Work item »
Would you please return the lines of the material that contain the word "Merge"?

[Data supplied — start]

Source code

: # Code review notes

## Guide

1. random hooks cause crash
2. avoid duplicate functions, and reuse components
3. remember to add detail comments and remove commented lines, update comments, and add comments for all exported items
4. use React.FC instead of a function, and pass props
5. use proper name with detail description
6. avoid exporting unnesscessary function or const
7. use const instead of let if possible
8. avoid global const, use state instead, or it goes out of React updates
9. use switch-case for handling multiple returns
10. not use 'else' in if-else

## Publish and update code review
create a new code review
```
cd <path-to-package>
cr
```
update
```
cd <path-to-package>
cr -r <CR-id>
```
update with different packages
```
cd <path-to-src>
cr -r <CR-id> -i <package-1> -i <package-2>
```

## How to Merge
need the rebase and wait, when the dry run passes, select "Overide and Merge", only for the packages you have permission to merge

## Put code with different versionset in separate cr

[Data supplied — finish]
[Data supplied — start]

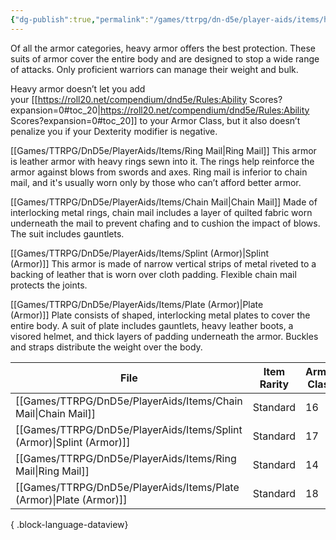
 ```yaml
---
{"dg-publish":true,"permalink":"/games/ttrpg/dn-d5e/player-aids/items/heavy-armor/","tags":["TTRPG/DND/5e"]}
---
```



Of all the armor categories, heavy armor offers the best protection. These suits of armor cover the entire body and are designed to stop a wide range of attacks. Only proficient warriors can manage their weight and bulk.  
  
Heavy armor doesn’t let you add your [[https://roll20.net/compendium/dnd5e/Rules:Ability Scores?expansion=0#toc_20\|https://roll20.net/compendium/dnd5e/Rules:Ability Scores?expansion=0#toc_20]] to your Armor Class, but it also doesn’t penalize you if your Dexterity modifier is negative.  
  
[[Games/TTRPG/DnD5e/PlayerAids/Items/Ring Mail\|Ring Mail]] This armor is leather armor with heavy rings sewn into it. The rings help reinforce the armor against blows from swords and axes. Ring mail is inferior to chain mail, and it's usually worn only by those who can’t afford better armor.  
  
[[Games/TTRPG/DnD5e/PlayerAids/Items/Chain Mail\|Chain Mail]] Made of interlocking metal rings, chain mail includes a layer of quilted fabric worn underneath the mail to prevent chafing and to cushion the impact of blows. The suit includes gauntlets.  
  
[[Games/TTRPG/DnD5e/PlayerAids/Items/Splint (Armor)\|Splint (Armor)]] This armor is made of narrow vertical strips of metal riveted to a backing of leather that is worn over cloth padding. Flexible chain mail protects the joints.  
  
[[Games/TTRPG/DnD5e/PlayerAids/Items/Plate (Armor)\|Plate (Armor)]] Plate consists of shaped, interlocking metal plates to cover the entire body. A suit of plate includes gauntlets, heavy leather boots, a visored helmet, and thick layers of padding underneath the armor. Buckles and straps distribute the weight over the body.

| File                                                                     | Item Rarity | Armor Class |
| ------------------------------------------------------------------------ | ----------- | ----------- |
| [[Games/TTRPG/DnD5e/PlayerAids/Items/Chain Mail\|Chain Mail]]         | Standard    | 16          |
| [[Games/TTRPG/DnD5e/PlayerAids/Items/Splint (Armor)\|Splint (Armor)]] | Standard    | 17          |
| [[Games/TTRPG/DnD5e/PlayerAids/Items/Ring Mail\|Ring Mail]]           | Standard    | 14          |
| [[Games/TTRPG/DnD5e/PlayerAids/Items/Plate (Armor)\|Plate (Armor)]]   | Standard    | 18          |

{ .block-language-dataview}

[Data supplied — finish]
[Data supplied — start]

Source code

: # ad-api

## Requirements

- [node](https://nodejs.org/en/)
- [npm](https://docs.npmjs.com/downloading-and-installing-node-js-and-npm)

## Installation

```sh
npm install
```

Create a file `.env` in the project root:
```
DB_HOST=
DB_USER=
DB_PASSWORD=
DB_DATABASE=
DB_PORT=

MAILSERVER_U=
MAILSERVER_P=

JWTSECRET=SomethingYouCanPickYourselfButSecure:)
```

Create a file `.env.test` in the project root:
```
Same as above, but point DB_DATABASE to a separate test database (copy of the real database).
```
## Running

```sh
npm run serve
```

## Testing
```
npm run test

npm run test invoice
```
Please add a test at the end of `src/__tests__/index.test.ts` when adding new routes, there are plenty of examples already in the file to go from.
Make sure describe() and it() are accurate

[Data supplied — finish]

Task response »
## How to Merge
need the rebase and wait, when the dry run passes, select "Overide and Merge", only for the packages you have permission to merge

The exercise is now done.